**Required action**
Report how many lines in the material hold the word "tests". No other content is required.

** Data section follows **

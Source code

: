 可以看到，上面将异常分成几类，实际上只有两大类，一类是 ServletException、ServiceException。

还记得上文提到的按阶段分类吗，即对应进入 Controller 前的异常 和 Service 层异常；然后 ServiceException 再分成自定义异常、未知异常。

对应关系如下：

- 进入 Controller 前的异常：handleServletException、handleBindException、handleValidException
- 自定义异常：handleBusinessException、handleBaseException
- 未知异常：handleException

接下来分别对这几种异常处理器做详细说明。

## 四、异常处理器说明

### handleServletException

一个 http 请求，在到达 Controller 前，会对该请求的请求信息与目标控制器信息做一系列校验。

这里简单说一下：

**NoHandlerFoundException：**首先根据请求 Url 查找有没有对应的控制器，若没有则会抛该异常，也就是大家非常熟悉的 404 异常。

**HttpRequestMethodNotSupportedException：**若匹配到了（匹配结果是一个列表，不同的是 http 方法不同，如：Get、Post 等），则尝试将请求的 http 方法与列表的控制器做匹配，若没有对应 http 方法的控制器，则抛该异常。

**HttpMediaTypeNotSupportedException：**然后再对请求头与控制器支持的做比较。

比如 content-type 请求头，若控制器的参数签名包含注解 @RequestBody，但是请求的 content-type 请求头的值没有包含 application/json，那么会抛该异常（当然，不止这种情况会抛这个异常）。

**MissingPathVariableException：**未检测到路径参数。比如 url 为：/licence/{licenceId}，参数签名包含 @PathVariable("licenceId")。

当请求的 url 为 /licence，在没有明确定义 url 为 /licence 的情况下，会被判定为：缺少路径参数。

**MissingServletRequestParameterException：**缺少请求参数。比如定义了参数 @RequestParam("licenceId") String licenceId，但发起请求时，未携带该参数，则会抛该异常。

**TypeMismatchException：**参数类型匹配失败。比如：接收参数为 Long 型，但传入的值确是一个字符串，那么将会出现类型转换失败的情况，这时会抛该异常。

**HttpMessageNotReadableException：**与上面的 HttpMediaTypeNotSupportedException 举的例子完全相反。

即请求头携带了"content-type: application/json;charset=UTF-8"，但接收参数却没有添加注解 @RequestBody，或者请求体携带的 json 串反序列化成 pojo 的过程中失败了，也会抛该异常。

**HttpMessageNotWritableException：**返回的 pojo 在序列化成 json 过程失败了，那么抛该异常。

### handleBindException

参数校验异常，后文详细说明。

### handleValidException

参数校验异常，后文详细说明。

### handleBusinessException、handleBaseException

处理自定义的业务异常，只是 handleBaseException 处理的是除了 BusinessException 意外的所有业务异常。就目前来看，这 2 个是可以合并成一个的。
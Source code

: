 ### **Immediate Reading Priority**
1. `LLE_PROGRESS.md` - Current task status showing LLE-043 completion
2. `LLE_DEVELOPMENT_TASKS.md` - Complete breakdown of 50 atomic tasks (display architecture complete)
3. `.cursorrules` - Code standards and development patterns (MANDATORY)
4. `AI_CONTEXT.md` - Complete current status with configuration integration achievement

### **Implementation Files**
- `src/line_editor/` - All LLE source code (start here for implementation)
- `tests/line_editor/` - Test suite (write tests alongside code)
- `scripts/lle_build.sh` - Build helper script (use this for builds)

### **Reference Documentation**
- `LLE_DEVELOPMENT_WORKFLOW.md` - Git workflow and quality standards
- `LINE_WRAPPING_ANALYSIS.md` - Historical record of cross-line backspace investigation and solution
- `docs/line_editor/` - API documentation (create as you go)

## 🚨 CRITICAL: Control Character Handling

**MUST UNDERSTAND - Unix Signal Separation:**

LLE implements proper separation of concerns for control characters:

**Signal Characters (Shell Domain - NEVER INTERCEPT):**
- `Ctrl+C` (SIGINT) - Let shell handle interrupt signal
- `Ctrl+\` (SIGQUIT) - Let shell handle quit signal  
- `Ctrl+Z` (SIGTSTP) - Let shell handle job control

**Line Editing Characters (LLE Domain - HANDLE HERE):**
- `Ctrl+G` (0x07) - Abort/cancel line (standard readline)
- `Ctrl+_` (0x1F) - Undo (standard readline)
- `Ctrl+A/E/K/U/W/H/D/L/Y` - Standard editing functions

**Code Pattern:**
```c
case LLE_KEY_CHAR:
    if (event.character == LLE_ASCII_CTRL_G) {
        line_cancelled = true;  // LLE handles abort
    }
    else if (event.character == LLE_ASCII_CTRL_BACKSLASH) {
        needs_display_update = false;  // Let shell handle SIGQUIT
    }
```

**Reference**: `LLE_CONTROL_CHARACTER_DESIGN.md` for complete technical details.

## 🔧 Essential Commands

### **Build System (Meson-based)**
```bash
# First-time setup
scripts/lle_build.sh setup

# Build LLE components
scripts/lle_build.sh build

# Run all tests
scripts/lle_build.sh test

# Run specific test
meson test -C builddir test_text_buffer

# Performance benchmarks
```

** End of Data section **

**Expected output**
2